+++ EXTRACTED ENTRIES

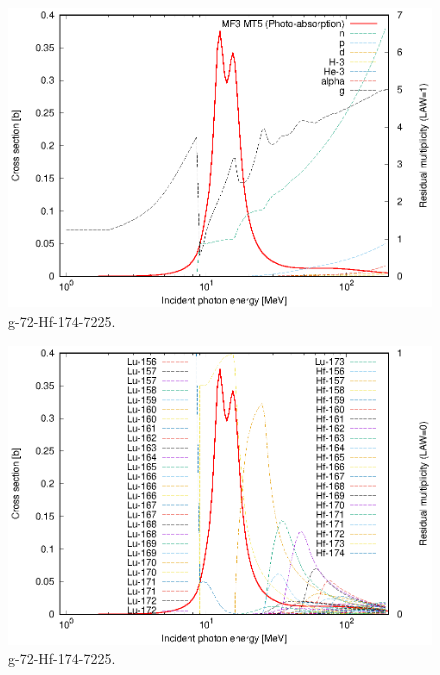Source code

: \begin{figure}
 \includegraphics[width=\linewidth]{eps/g_72-Hf-174_7225.eps}
  \caption{g-72-Hf-174-7225.}
\end{figure}
\begin{figure}
 \includegraphics[width=\linewidth]{eps-law0/g_72-Hf-174_7225.eps}
 \caption{g-72-Hf-174-7225.}
\end{figure}
\newpage \clearpage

++++++

**WHAT YOU HAVE TO DO:**
Without the pictures, set down every entry exactly.

**EXERCISE ANSWER:**
Source code

: \begin{figure}
 \includegraphics[width=\linewidth]{eps/g_72-Hf-174_7225.eps}
  \caption{g-72-Hf-174-7225.}
\end{figure}
\begin{figure}
 \includegraphics[width=\linewidth]{eps-law0/g_72-Hf-174_7225.eps}
 \caption{g-72-Hf-174-7225.}
\end{figure}
\newpage \clearpage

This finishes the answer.